MICROSERVICES AT YOUR SERVICE: a project to help disseminate NLP tools in non-English languages

Gradiant participates in a European project to promote ELG and improve the dissemination of NLP tools in Peninsular and Nordic languages

This project aims to raise the visibility of peninsular languages in this field at an international level

 

Gradiant is working on the European project Microservices at your service: bridging the gap between NLP research and industry, which proposes to help make Natural Language Processing (NLP) tools more widely known and accessible to a wider audience by making them available through the European Language Grid (ELG) repository. This cloud platform provides access to hundreds of commercial and non-commercial language technologies for all European languages, tools and running services, as well as datasets and resources in order to act as the yellow pages of European language technology.

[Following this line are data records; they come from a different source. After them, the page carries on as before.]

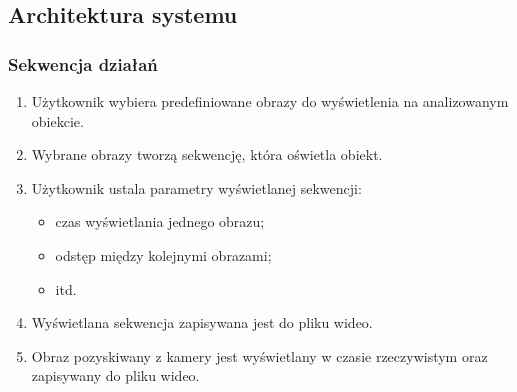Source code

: \documentclass{beamer}
\begin{document}
\subsection{Architektura systemu}
\begin{frame}\frametitle{Sekwencja działań}
      \begin{enumerate}
       \item Użytkownik wybiera predefiniowane obrazy do wyświetlenia na analizowanym obiekcie.\pause
       \item Wybrane obrazy tworzą sekwencję, która oświetla obiekt.\pause
       \item Użytkownik ustala parametry wyświetlanej sekwencji: 
       \begin{itemize}
        \item czas wyświetlania jednego obrazu;
        \item odstęp między kolejnymi obrazami;
        \item itd.
       \end{itemize} \pause
       \item Wyświetlana sekwencja zapisywana jest do pliku wideo.\pause
       \item Obraz pozyskiwany z kamery jest wyświetlany w czasie rzeczywistym oraz zapisywany do pliku wideo.
      \end{enumerate}
\end{frame}
\end{document}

Joaquín Lago, engineer-researcher in the Intelligent Systems area of Gradiant explains that “we hope that this project will enrich the European Language Grid with a wide set of NLP tools that will facilitate its use both for research and for the development of new services”.

Thus, the aim of the project is to improve the dissemination of NLP tools in languages such as Spanish, Portuguese, Icelandic, Norwegian or Swedish, among others, since the main models are generated for English, so finding resources for other languages is more complex.

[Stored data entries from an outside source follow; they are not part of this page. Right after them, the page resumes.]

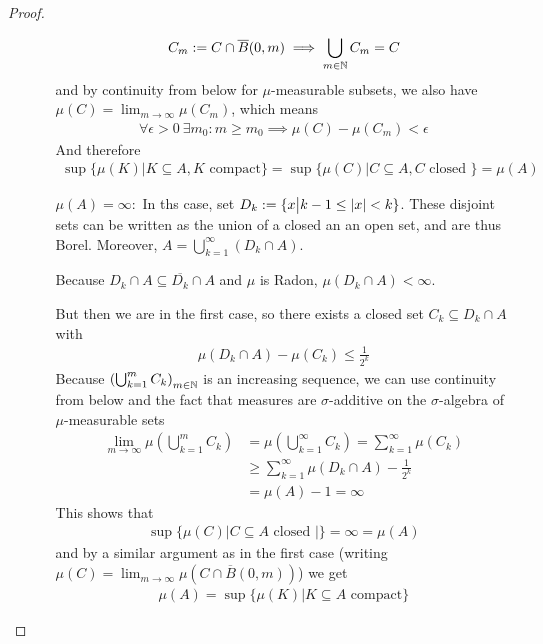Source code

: \begin{proof}
\begin{enumerate}
\begin{enumerate}
        \begin{align*}
          C_m := C \cap \overline{B}(0,m) \implies \bigcup_{m \in \mathbb{N}} C_m = C
        \end{align*}
        and by continuity from below for $\mu$-measurable subsets, we also have $\mu(C) = \lim_{m \to \infty} \mu(C_m)$, which means
        \begin{align*}
          \forall  \epsilon > 0\ \exists m_0: m \geq m_0 \implies \mu(C) - \mu(C_m) < \epsilon
        \end{align*}
        And therefore 
        \begin{align*}
          \sup \{\mu(K) \big\vert K \subseteq A, K \text{ compact}\}
          =
          \sup \{\mu(C) \big\vert C \subseteq A, C \text{ closed } \}
          = \mu(A)
        \end{align*}


      \item[$\mu(A) = \infty:$] In ths case, set $D_k := \{x \big\vert k-1 \leq \vert x\vert < k\}$. These disjoint sets can be written as the union of a closed an an open set, and are thus Borel.
        Moreover,
        $A = \bigcup_{k=1}^{\infty}(D_k \cap A)$.

        Because $D_k \cap A \subseteq \overline{D_k} \cap A$ and $\mu$ is Radon, $\mu(D_k \cap A) < \infty$.

        But then we are in the first case, so there exists a closed set $C_k \subseteq D_k \cap A$ with
        \begin{align*}
          \mu(D_k \cap A) - \mu(C_k) \leq \frac{1}{2^{k}}
        \end{align*}
        Because $\left(
          \bigcup_{k=1}^{m}C_k
        \right)_{m \in \mathbb{N}}$ is an increasing sequence, we can use continuity from below and the fact that measures are $\sigma$-additive on the $\sigma$-algebra of $\mu$-measurable sets
        \begin{align*}
          \lim_{m \to \infty} \mu \left(
            \bigcup_{k=1}^{m}C_k
          \right) 
          &=
          \mu \left(
            \bigcup_{k=1}^{\infty}C_k
          \right)
          = \sum_{k=1}^{\infty} \mu(C_k)
          \\
          &\geq \sum_{k=1}^{\infty} \mu(D_k \cap A) - \frac{1}{2^{k}}\\
          &= \mu(A) - 1 = \infty
        \end{align*}
        This shows that
        \begin{align*}
          \sup \{\mu(C) \big\vert C \subseteq A \text{ closed }\big\vert\} = \infty = \mu(A)
        \end{align*}
        and by a similar argument as in the first case (writing $\mu(C) = \lim_{m \to \infty} \mu(C \cap \overline{B}(0,m))$) we get
        \begin{align*}
          \mu(A) = \sup\{\mu(K) \big\vert K \subseteq A \text{ compact}\}
        \end{align*}
    \end{enumerate}
\end{enumerate}
\end{proof}


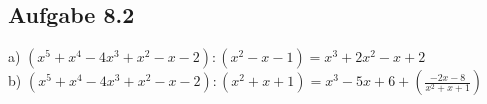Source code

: \documentclass{standalone}
\begin{document}
\subsection{Aufgabe 8.2}

a) $(x^5+x^4-4x^3+x^2-x-2):(x^2-x-1)=x^3+2x^2-x+2$\\
b) $(x^5+x^4-4x^3+x^2-x-2):(x^2+x+1)=x^3-5x+6+\left(\frac{-2x-8}{x^2+x+1}\right)$
\end{document}
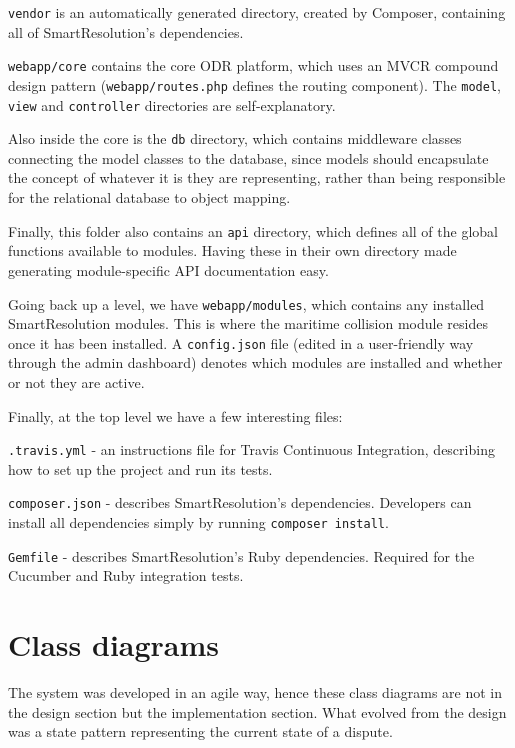 \lstinline{vendor} is an automatically generated directory, created by Composer, containing all of SmartResolution's dependencies.

\lstinline{webapp/core} contains the core ODR platform, which uses an MVCR compound design pattern (\lstinline{webapp/routes.php} defines the routing component). The \lstinline{model}, \lstinline{view} and \lstinline{controller} directories are self-explanatory.

Also inside the core is the \lstinline{db} directory, which contains middleware classes connecting the model classes to the database, since models should encapsulate the concept of whatever it is they are representing, rather than being responsible for the relational database to object mapping.

Finally, this folder also contains an \lstinline{api} directory, which defines all of the global functions available to modules. Having these in their own directory made generating module-specific API documentation easy.

Going back up a level, we have \lstinline{webapp/modules}, which contains any installed SmartResolution modules. This is where the maritime collision module resides once it has been installed. A \lstinline{config.json} file (edited in a user-friendly way through the admin dashboard) denotes which modules are installed and whether or not they are active.

Finally, at the top level we have a few interesting files:

\lstinline{.travis.yml} - an instructions file for Travis Continuous Integration, describing how to set up the project and run its tests.

\lstinline{composer.json} - describes SmartResolution's dependencies. Developers can install all dependencies simply by running \lstinline{composer install}.

\lstinline{Gemfile} - describes SmartResolution's Ruby dependencies. Required for the Cucumber and Ruby integration tests.

\section{Class diagrams}

The system was developed in an agile way, hence these class diagrams are not in the design section but the implementation section. What evolved from the design was a state pattern representing the current state of a dispute.

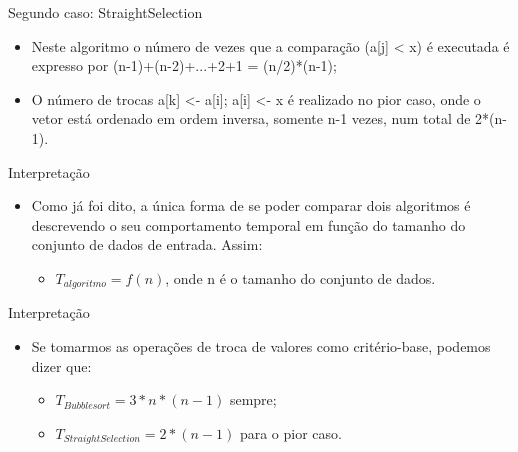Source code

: \documentclass[12pt,table,xcolor={dvipsnames}]{beamer}
\begin{document}
\begin{frame}[fragile]{Segundo caso: StraightSelection}
\begin{itemize}
\item Neste algoritmo o número de vezes que a comparação (a[j] < x) é executada é expresso por (n-1)+(n-2)+...+2+1 = (n/2)*(n-1);
\item O número de trocas a[k] <- a[i]; a[i] <- x é realizado no pior caso, onde o vetor está ordenado em ordem inversa, somente n-1 vezes, num total de 2*(n-1).
\end{itemize}
\end{frame}

\begin{frame}[fragile]{Interpretação}
\begin{itemize}
\item Como já foi dito, a única forma de se poder comparar dois algoritmos é descrevendo o seu comportamento temporal em função do tamanho do conjunto de dados de entrada. Assim:
\begin{itemize}
\item $T_{algoritmo} = f(n)$, onde n é o tamanho do conjunto de dados.
\end{itemize}
\end{itemize}
\end{frame}

\begin{frame}[fragile]{Interpretação}
\begin{itemize}
\item Se tomarmos as operações de troca de valores como critério-base, podemos dizer que:
\begin{itemize}
\item $T_{Bubblesort} = 3*n*(n-1)$ sempre;
\item $T_{StraightSelection }= 2*(n-1)$ para o pior caso.
\end{itemize}
\end{itemize}
\end{frame}
\end{document}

At the same time, the focus is on languages of our region such as Spanish, Portuguese and other languages of the Iberian Peninsula to make it easier for researchers and software developers to use these tools in their studies and creation of services, as well as to make it easier for artificial intelligences to act as closely as possible to what a person would expect from another person in a conversation.

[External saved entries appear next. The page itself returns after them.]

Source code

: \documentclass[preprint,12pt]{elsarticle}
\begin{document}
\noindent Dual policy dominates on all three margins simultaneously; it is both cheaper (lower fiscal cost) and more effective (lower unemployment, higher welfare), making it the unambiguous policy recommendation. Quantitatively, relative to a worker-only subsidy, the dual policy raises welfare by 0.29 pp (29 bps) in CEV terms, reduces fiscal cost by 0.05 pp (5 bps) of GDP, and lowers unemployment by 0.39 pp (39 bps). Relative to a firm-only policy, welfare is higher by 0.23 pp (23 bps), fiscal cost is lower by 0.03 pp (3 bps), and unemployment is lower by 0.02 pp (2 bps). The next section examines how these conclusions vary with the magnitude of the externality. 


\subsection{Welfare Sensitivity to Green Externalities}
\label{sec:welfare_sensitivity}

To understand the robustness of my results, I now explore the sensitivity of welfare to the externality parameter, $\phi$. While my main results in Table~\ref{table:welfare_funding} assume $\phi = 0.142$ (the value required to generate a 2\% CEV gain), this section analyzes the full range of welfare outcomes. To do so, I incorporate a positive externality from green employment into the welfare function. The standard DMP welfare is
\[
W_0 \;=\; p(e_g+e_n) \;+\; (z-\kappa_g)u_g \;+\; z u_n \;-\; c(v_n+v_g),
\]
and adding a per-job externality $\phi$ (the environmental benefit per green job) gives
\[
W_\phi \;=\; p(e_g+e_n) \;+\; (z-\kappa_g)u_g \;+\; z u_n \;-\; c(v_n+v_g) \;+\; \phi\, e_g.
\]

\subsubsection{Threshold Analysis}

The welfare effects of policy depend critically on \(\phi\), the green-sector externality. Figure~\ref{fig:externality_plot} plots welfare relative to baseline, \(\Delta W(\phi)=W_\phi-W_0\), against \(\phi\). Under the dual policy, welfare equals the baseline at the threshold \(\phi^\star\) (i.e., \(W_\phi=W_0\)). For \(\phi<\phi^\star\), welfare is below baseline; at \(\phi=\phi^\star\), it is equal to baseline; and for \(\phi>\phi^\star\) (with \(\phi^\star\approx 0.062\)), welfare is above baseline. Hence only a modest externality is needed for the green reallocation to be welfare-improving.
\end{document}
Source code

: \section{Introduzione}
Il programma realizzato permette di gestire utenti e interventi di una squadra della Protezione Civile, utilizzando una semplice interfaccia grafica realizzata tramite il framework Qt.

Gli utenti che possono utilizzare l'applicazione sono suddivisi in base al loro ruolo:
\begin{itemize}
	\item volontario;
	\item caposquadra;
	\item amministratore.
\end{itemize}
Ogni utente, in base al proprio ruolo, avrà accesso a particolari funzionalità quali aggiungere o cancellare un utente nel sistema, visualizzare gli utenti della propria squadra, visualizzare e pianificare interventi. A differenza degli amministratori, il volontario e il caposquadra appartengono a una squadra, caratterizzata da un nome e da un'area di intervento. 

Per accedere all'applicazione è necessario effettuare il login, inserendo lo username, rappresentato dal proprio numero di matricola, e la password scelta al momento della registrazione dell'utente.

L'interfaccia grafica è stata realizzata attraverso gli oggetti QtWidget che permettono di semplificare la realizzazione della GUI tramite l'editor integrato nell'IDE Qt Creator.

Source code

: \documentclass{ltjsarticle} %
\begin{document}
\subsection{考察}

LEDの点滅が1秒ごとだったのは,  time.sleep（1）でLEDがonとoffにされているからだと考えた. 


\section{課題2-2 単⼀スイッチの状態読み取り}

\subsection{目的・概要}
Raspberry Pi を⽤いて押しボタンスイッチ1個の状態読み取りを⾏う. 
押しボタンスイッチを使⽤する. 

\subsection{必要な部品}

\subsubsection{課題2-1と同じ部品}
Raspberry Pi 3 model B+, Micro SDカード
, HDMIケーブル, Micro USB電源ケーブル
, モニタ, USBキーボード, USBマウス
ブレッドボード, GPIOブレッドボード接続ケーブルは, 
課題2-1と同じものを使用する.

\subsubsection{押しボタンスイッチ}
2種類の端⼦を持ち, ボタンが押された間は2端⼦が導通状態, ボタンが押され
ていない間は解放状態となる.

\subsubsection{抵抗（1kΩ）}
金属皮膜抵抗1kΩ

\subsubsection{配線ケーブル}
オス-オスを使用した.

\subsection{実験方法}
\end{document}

Launched in March 2021, this initiative involves several international institutions such as the Galician Telecommunications Technology Center (Gradiant), the Finnish company Lingsoft and the universities of Tartu (Estonia) and Reykjavik (Iceland). In addition, the project is funded by the Connecting Europe Facility (CEF) of the European Union in the field of Telecommunications.

 

NLP tools in peninsular languages and language technologies

Regarding the work developed by the Galician technology center Gradiant, our activities are focused on the contact with research institutions and the collection of NLP tools working in peninsular languages.

We will collect different types of language resources and technologies (LRT): tools, corpus, models and computational grammars, mainly oriented to the following uses:

  • Information extraction (IE): services that take text and annotate it with metadata in specific segments. For example, entity recognition (NER): the task of extracting people, locations and organizations from a given text.
  • Text classification (TC): services that take text and return a classification for the given text from a finite set of classes. For example, text categorization, which is the task of classifying text into organized categories.
  • Machine Translation (MT): services that take text in one language and translate it into text in another language.

This is intended to provide tools so that institutions in these locations can offer better services in their official languages.